76-Year-Old Race Car Driver Working to Beat His Own Record This Weekend at Sebring
What do you do after setting the benchmark for oldest-ever IMSA race victor? Try and win again the next year, of course.
Longevity in racing is something that oftentimes boils down to luck rather than skill. After all, it takes a heaping dose of good fortune to come away unscathed from years of high-speed action at millimeter-close distance from your rivals. But what about when you don't pick up a helmet until later in life? That seems to have worked for Dave House who, at 76-years-old, is looking to gain his second career victory—one year after his first—at the famous Sebring International Raceway.

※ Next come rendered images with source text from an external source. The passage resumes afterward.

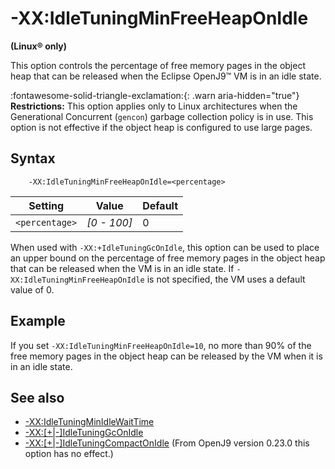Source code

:<!--
* Copyright (c) 2017, 2024 IBM Corp. and others
*
* This program and the accompanying materials are made
* available under the terms of the Eclipse Public License 2.0
* which accompanies this distribution and is available at
* https://www.eclipse.org/legal/epl-2.0/ or the Apache
* License, Version 2.0 which accompanies this distribution and
* is available at https://www.apache.org/licenses/LICENSE-2.0.
*
* This Source Code may also be made available under the
* following Secondary Licenses when the conditions for such
* availability set forth in the Eclipse Public License, v. 2.0
* are satisfied: GNU General Public License, version 2 with
* the GNU Classpath Exception [1] and GNU General Public
* License, version 2 with the OpenJDK Assembly Exception [2].
*
* [1] https://www.gnu.org/software/classpath/license.html
* [2] https://openjdk.org/legal/assembly-exception.html
*
* SPDX-License-Identifier: EPL-2.0 OR Apache-2.0 OR GPL-2.0-only WITH Classpath-exception-2.0 OR GPL-2.0-only WITH OpenJDK-assembly-exception-1.0
-->

# -XX:IdleTuningMinFreeHeapOnIdle

**(Linux&reg; only)**

This option controls the percentage of free memory pages in the object heap that can be released when the Eclipse OpenJ9&trade; VM is in an idle state.

:fontawesome-solid-triangle-exclamation:{: .warn aria-hidden="true"} **Restrictions:** This option applies only to Linux architectures when the Generational Concurrent (`gencon`) garbage collection policy is in use. This option is not effective if the object heap is configured to use large pages.

## Syntax

        -XX:IdleTuningMinFreeHeapOnIdle=<percentage>

| Setting      |  Value      | Default  |
|--------------|-------------|----------|
|`<percentage>`| *[0 - 100]* | 0        |


When used with `-XX:+IdleTuningGcOnIdle`, this option can be used to place an upper bound on the percentage of free memory pages in the object heap that can be released when the VM is in an idle state. If `-XX:IdleTuningMinFreeHeapOnIdle` is not specified, the VM uses a default value of 0.

## Example

If you set `-XX:IdleTuningMinFreeHeapOnIdle=10`, no more than 90% of the free memory pages in the object heap can be released by the VM when it is in an idle state.

## See also

- [-XX:IdleTuningMinIdleWaitTime](xxidletuningminidlewaittime.md)
- [-XX:\[+|-\]IdleTuningGcOnIdle](xxidletuninggconidle.md)
- [-XX:\[+|-\]IdleTuningCompactOnIdle](xxidletuningcompactonidle.md) (From OpenJ9 version 0.23.0 this option has no effect.)


<!-- ==== END OF TOPIC ==== xxidletuningminfreeheaponidle.md ==== -->
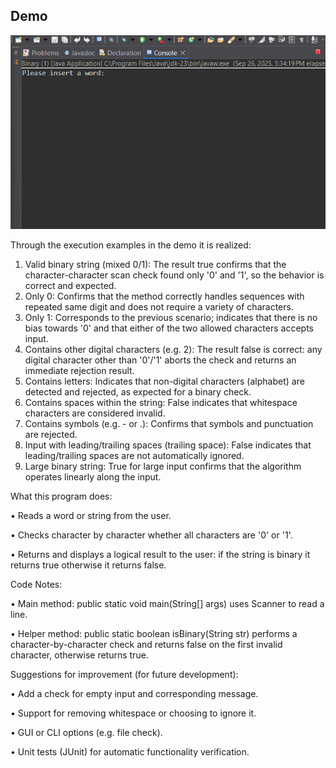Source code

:## Demo

![Παρουσίαση Εφαρμογής](demo.gif)

Through the execution examples in the demo it is realized:

1. Valid binary string (mixed 0/1):
The result true confirms that the character-character scan check found only '0' and '1', so the behavior is correct and expected.
2. Only 0:
Confirms that the method correctly handles sequences with repeated same digit and does not require a variety of characters.
3. Only 1:
Corresponds to the previous scenario; indicates that there is no bias towards '0' and that either of the two allowed characters accepts input.
4. Contains other digital characters (e.g. 2):
The result false is correct: any digital character other than '0'/'1' aborts the check and returns an immediate rejection result.
5. Contains letters:
Indicates that non-digital characters (alphabet) are detected and rejected, as expected for a binary check.
6. Contains spaces within the string:
False indicates that whitespace characters are considered invalid.
7. Contains symbols (e.g. - or .):
Confirms that symbols and punctuation are rejected.
8. Input with leading/trailing spaces (trailing space):
False indicates that leading/trailing spaces are not automatically ignored.
9. Large binary string:
True for large input confirms that the algorithm operates linearly along the input.


What this program does:

• Reads a word or string from the user.

• Checks character by character whether all characters are '0' or '1'.

• Returns and displays a logical result to the user: if the string is binary it returns true otherwise it returns false.


Code Notes:

• Main method: public static void main(String[] args) uses Scanner to read a line.

• Helper method: public static boolean isBinary(String str) performs a character-by-character check and returns false on the first invalid character, otherwise returns true.


Suggestions for improvement (for future development):

• Add a check for empty input and corresponding message.

• Support for removing whitespace or choosing to ignore it.

• GUI or CLI options (e.g. file check).

• Unit tests (JUnit) for automatic functionality verification.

While he may not be mentioned in the same breath as motorsport's iron man Mario Andretti, House is a bonafide driver who competes in IMSA's Prototype Challenge category driving the No. 86 Ligier JSP3. It's equipped with a Nissan-sourced, 5.0-liter V-8 and has massive amounts of grunt compared to the four-cylinder Elan DP02 racer he piloted in his maiden victory.
“I’m really looking forward to it,” House said of his repeat attempt. “I was 75 last year when I won."
“This year I’ll be 76 when I win, assuming I can win of course. But there’s a whole new field, a whole new car, a much heavier car, a lot more horsepower, power steering, so it’s not as hard to drive.”
House also drove in the January season-opener at Daytona where he finished 16th. While he admittedly enjoyed racing there, though, he says that Sebring is a much more challenging course given its tricky layout and rough surface.
“(Daytona) is much simpler,” he said. “A big banking, straightaways. Sebring has got all kinds of turns and of course, those awful bumps that beat the daylights out of you. Hopefully, with this heavier car, it’ll be a little more comfortable going over those bumps at Sebring.”
House will climb into his single-seater at 12:35 p.m. EST Thursday in hopes of re-setting his record in the one-hour, 45-minute event. The race will later be aired by NBCSN on March 28 at 2 p.m.